After the impromptu beach visit he dropped me off. Despite being 3 years my senior (and I was 25 at the time) he giggled nervously when it came time for "The Kiss." Ugh. Can I please express my distaste for grown men who giggle? He even laughed while kissing me. Ugh again. I get grossed out just thinking about it.

So, despite having been bored for the majority of the date, I agreed to go out with him again figuring, hey, maybe he was just nervous. Give the guy a chance. My job allows for freedom during the day so I met him at a mall in the area. Sweatpants day 2. Boring date day 2. Bad kissing day 2. And still, I agreed to yet another date. (Why self? Why????) After another equally blahhh date I finally made the phone call to end it. Here comes the CrAzY we've all been waiting for. Having regaled Francisco with tales of hating the elliptical and loving The Office, this guy tells me, "I downloaded episodes of The Office for you on an iPod. I know you hate cardio and this should get you through it." I said, "Wow, so nice of you but I have a 2nd Generation Nano, and I can't watch shows on it." To which he replied, "Oh, I know. I meant I bought you an iPod and put episodes on it for you. It's even your favorite color!" WHAT? You bought me a ridiculously expensive gift in my favorite hue and loaded it with episodes of Jim Halpert and his sexy self?????? WHO DOES THAT after dating someone for a WEEK????? CrAzY people, that's who.
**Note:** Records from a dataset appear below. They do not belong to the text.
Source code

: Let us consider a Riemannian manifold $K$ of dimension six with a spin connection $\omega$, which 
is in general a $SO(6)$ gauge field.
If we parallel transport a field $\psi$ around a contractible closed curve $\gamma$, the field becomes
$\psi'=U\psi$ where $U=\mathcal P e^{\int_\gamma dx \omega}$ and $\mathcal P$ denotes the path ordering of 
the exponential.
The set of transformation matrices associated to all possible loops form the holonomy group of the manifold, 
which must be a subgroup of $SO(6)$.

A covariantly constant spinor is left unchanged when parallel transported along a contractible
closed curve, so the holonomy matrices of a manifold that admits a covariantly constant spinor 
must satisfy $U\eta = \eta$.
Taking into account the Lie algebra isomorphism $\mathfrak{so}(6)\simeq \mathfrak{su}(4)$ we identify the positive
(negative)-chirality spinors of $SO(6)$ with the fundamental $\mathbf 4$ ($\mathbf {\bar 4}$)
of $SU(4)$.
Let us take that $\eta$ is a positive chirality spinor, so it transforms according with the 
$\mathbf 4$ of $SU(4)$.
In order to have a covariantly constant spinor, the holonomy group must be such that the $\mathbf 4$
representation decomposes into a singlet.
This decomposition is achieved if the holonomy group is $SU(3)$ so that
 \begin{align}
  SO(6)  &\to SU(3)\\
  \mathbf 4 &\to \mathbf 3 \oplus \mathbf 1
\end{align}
Knowing I had to refuse this fantastic gift (who wants to owe a CrAzY anything? Not this girl) I sadly informed Francisco that while his heart was in the right place, mine unfortunately was not in the same area. Luckily, he took the news well enough and I haven't been bothered since. That iPod would have been pretty awesome though.

Where to begin?

In the 10 or so years since I've entered the wild world of hook-ups, relationships and everything in between, I have definitely dated some major mistakes. Many of them embarrassing (more so for them than me, of course) so all names have been changed to protect the CrAzY.